• [Data supplied]
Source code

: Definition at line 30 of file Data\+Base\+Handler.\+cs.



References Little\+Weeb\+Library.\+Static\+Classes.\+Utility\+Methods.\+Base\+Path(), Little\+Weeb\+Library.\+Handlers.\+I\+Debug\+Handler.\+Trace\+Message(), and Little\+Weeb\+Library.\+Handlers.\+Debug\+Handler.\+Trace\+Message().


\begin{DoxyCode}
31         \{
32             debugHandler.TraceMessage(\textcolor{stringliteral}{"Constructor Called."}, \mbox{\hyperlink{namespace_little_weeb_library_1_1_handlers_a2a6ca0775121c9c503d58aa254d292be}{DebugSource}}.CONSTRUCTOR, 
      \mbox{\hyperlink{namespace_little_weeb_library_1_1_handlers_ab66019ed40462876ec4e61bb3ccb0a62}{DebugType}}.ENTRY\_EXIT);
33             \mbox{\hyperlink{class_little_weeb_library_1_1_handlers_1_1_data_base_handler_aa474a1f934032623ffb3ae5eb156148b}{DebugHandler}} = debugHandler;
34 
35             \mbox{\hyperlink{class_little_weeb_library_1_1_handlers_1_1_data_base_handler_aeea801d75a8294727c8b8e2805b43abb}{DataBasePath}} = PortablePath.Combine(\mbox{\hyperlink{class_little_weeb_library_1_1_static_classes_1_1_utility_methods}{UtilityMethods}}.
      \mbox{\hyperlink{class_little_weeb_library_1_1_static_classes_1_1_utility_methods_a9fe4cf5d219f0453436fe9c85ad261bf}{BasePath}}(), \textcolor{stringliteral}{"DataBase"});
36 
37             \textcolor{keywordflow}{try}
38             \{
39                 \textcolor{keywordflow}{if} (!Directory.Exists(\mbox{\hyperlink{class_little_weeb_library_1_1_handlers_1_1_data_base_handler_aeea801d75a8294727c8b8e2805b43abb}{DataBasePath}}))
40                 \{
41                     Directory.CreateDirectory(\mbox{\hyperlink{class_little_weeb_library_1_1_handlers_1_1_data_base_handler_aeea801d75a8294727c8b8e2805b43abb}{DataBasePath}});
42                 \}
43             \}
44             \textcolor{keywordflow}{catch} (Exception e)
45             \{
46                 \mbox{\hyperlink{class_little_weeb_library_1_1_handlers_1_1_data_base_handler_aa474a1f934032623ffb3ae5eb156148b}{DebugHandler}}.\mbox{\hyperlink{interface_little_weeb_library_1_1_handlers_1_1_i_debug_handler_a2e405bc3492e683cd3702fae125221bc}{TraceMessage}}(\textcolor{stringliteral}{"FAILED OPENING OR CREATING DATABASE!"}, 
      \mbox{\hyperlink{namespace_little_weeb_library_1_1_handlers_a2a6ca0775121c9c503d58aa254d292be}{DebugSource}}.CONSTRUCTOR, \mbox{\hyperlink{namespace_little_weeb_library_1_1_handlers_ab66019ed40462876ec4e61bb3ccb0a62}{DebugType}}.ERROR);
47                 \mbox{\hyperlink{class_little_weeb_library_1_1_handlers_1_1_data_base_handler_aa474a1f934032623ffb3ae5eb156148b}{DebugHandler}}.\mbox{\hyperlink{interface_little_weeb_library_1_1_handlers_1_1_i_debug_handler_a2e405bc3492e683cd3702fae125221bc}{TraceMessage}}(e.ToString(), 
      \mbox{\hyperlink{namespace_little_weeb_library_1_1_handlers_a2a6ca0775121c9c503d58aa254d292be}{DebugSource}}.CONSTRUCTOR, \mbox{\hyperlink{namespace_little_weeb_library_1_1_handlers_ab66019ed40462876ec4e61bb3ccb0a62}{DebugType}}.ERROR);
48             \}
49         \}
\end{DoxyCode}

• [Assignment]
Could you repeat every record word for word?

• [Exercise response]
Source code

: Definition at line 30 of file Data\+Base\+Handler.\+cs.



References Little\+Weeb\+Library.\+Static\+Classes.\+Utility\+Methods.\+Base\+Path(), Little\+Weeb\+Library.\+Handlers.\+I\+Debug\+Handler.\+Trace\+Message(), and Little\+Weeb\+Library.\+Handlers.\+Debug\+Handler.\+Trace\+Message().


\begin{DoxyCode}
31         \{
32             debugHandler.TraceMessage(\textcolor{stringliteral}{"Constructor Called."}, \mbox{\hyperlink{namespace_little_weeb_library_1_1_handlers_a2a6ca0775121c9c503d58aa254d292be}{DebugSource}}.CONSTRUCTOR, 
      \mbox{\hyperlink{namespace_little_weeb_library_1_1_handlers_ab66019ed40462876ec4e61bb3ccb0a62}{DebugType}}.ENTRY\_EXIT);
33             \mbox{\hyperlink{class_little_weeb_library_1_1_handlers_1_1_data_base_handler_aa474a1f934032623ffb3ae5eb156148b}{DebugHandler}} = debugHandler;
34 
35             \mbox{\hyperlink{class_little_weeb_library_1_1_handlers_1_1_data_base_handler_aeea801d75a8294727c8b8e2805b43abb}{DataBasePath}} = PortablePath.Combine(\mbox{\hyperlink{class_little_weeb_library_1_1_static_classes_1_1_utility_methods}{UtilityMethods}}.
      \mbox{\hyperlink{class_little_weeb_library_1_1_static_classes_1_1_utility_methods_a9fe4cf5d219f0453436fe9c85ad261bf}{BasePath}}(), \textcolor{stringliteral}{"DataBase"});
36 
37             \textcolor{keywordflow}{try}
38             \{
39                 \textcolor{keywordflow}{if} (!Directory.Exists(\mbox{\hyperlink{class_little_weeb_library_1_1_handlers_1_1_data_base_handler_aeea801d75a8294727c8b8e2805b43abb}{DataBasePath}}))
40                 \{
41                     Directory.CreateDirectory(\mbox{\hyperlink{class_little_weeb_library_1_1_handlers_1_1_data_base_handler_aeea801d75a8294727c8b8e2805b43abb}{DataBasePath}});
42                 \}
43             \}
44             \textcolor{keywordflow}{catch} (Exception e)
45             \{
46                 \mbox{\hyperlink{class_little_weeb_library_1_1_handlers_1_1_data_base_handler_aa474a1f934032623ffb3ae5eb156148b}{DebugHandler}}.\mbox{\hyperlink{interface_little_weeb_library_1_1_handlers_1_1_i_debug_handler_a2e405bc3492e683cd3702fae125221bc}{TraceMessage}}(\textcolor{stringliteral}{"FAILED OPENING OR CREATING DATABASE!"}, 
      \mbox{\hyperlink{namespace_little_weeb_library_1_1_handlers_a2a6ca0775121c9c503d58aa254d292be}{DebugSource}}.CONSTRUCTOR, \mbox{\hyperlink{namespace_little_weeb_library_1_1_handlers_ab66019ed40462876ec4e61bb3ccb0a62}{DebugType}}.ERROR);
47                 \mbox{\hyperlink{class_little_weeb_library_1_1_handlers_1_1_data_base_handler_aa474a1f934032623ffb3ae5eb156148b}{DebugHandler}}.\mbox{\hyperlink{interface_little_weeb_library_1_1_handlers_1_1_i_debug_handler_a2e405bc3492e683cd3702fae125221bc}{TraceMessage}}(e.ToString(), 
      \mbox{\hyperlink{namespace_little_weeb_library_1_1_handlers_a2a6ca0775121c9c503d58aa254d292be}{DebugSource}}.CONSTRUCTOR, \mbox{\hyperlink{namespace_little_weeb_library_1_1_handlers_ab66019ed40462876ec4e61bb3ccb0a62}{DebugType}}.ERROR);
48             \}
49         \}
\end{DoxyCode}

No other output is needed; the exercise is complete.